Travers

Travers

A Story by Pitbull1000

Travers pulled the car in and parked it on the street. He sat and looked at the house in the night. A rundown place, sitting under a street-lamp; a place like any other. A reasonably well-kept garden and front lawn. Unremarkable in every way, except that he was here, and that meant that the place was altogether something else.

He sat and checked his watch, looked for movement, but there was none, checked it again, then opened a bag of chips and ate.

Nothing. Not a light on. Nothing to give away the fact that it was a notorious crack-house, and in less than an hour’s time, he would have to go inside and make the hit, then get the hell out of there, without anybody noticing, which, of course, was impossible. There was always collateral.

He pulled out his pieces and checked them over, polished them with a white cloth, sat and went through his routine. Checked the time and the date and the text message that had all the details: ‘9 Chatswood Road, 11pm, Ed Johnston, 55, bald, overweight’. The night went on, and he had everything polished: the Walther 38 hand gun, and the 12-gauge shotgun: his two prized pieces that he did all his work with. He put them all back in his leather bag, zipped it up and snapped the radio on, listened to the late-night jazz, then, saw a cop car, of all things, rolling down the street. A beam of light emanating from it, sifting through the houses and yards.

He snapped the radio off and ducked under the dash-board, just seconds before it flashed through the hull, and then was gone, then waited a full five minutes before daring to look up, knowing that at any moment, there could be a tap on the window, and that he would have to make up some story about the what the hell he was doing here, in the middle of the night, in the heart of suburbia.

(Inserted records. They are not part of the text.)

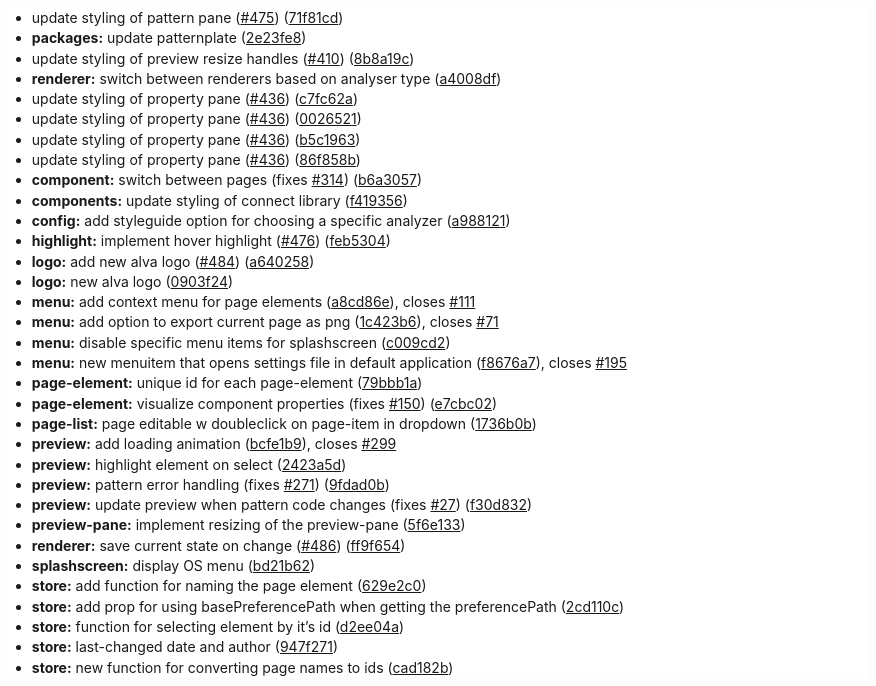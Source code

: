 * update styling of pattern pane ([#475](https://github.com/meetalva/alva/issues/475)) ([71f81cd](https://github.com/meetalva/alva/commit/71f81cd))
* **packages:** update patternplate ([2e23fe8](https://github.com/meetalva/alva/commit/2e23fe8))
* update styling of preview resize handles ([#410](https://github.com/meetalva/alva/issues/410)) ([8b8a19c](https://github.com/meetalva/alva/commit/8b8a19c))
* **renderer:** switch between renderers based on analyser type ([a4008df](https://github.com/meetalva/alva/commit/a4008df))
* update styling of property pane ([#436](https://github.com/meetalva/alva/issues/436)) ([c7fc62a](https://github.com/meetalva/alva/commit/c7fc62a))
* update styling of property pane ([#436](https://github.com/meetalva/alva/issues/436)) ([0026521](https://github.com/meetalva/alva/commit/0026521))
* update styling of property pane ([#436](https://github.com/meetalva/alva/issues/436)) ([b5c1963](https://github.com/meetalva/alva/commit/b5c1963))
* update styling of property pane ([#436](https://github.com/meetalva/alva/issues/436)) ([86f858b](https://github.com/meetalva/alva/commit/86f858b))
* **component:** switch between pages (fixes [#314](https://github.com/meetalva/alva/issues/314)) ([b6a3057](https://github.com/meetalva/alva/commit/b6a3057))
* **components:** update styling of connect library ([f419356](https://github.com/meetalva/alva/commit/f419356))
* **config:** add styleguide option for choosing a specific analyzer ([a988121](https://github.com/meetalva/alva/commit/a988121))
* **highlight:** implement hover highlight ([#476](https://github.com/meetalva/alva/issues/476)) ([feb5304](https://github.com/meetalva/alva/commit/feb5304))
* **logo:** add new alva logo ([#484](https://github.com/meetalva/alva/issues/484)) ([a640258](https://github.com/meetalva/alva/commit/a640258))
* **logo:** new alva logo ([0903f24](https://github.com/meetalva/alva/commit/0903f24))
* **menu:** add context menu for page elements ([a8cd86e](https://github.com/meetalva/alva/commit/a8cd86e)), closes [#111](https://github.com/meetalva/alva/issues/111)
* **menu:** add option to export current page as png ([1c423b6](https://github.com/meetalva/alva/commit/1c423b6)), closes [#71](https://github.com/meetalva/alva/issues/71)
* **menu:** disable specific menu items for splashscreen ([c009cd2](https://github.com/meetalva/alva/commit/c009cd2))
* **menu:** new menuitem that opens settings file in default application ([f8676a7](https://github.com/meetalva/alva/commit/f8676a7)), closes [#195](https://github.com/meetalva/alva/issues/195)
* **page-element:** unique id for each page-element ([79bbb1a](https://github.com/meetalva/alva/commit/79bbb1a))
* **page-element:** visualize component properties (fixes [#150](https://github.com/meetalva/alva/issues/150)) ([e7cbc02](https://github.com/meetalva/alva/commit/e7cbc02))
* **page-list:** page editable w doubleclick on page-item in dropdown ([1736b0b](https://github.com/meetalva/alva/commit/1736b0b))
* **preview:** add loading animation ([bcfe1b9](https://github.com/meetalva/alva/commit/bcfe1b9)), closes [#299](https://github.com/meetalva/alva/issues/299)
* **preview:** highlight element on select ([2423a5d](https://github.com/meetalva/alva/commit/2423a5d))
* **preview:** pattern error handling (fixes [#271](https://github.com/meetalva/alva/issues/271)) ([9fdad0b](https://github.com/meetalva/alva/commit/9fdad0b))
* **preview:** update preview when pattern code changes (fixes [#27](https://github.com/meetalva/alva/issues/27)) ([f30d832](https://github.com/meetalva/alva/commit/f30d832))
* **preview-pane:** implement resizing of the preview-pane ([5f6e133](https://github.com/meetalva/alva/commit/5f6e133))
* **renderer:** save current state on change ([#486](https://github.com/meetalva/alva/issues/486)) ([ff9f654](https://github.com/meetalva/alva/commit/ff9f654))
* **splashscreen:** display OS menu ([bd21b62](https://github.com/meetalva/alva/commit/bd21b62))
* **store:** add function for naming the page element ([629e2c0](https://github.com/meetalva/alva/commit/629e2c0))
* **store:** add prop for using basePreferencePath when getting the preferencePath ([2cd110c](https://github.com/meetalva/alva/commit/2cd110c))
* **store:** function for selecting element by it’s id ([d2ee04a](https://github.com/meetalva/alva/commit/d2ee04a))
* **store:** last-changed date and author ([947f271](https://github.com/meetalva/alva/commit/947f271))
* **store:** new function for converting page names to ids ([cad182b](https://github.com/meetalva/alva/commit/cad182b))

He inched his way up the seat and looked around, dared to sit up fully, saw that the street was again, empty, checked his watch. Still 45 minutes to go. He snapped the radio back on again and watched the house. Still nothing.

How easy it would have been to just go in early, look for the guy, do the hit, and roll out, but these things had to go exactly as his employer said they would have to go, not that he had ever met his employer.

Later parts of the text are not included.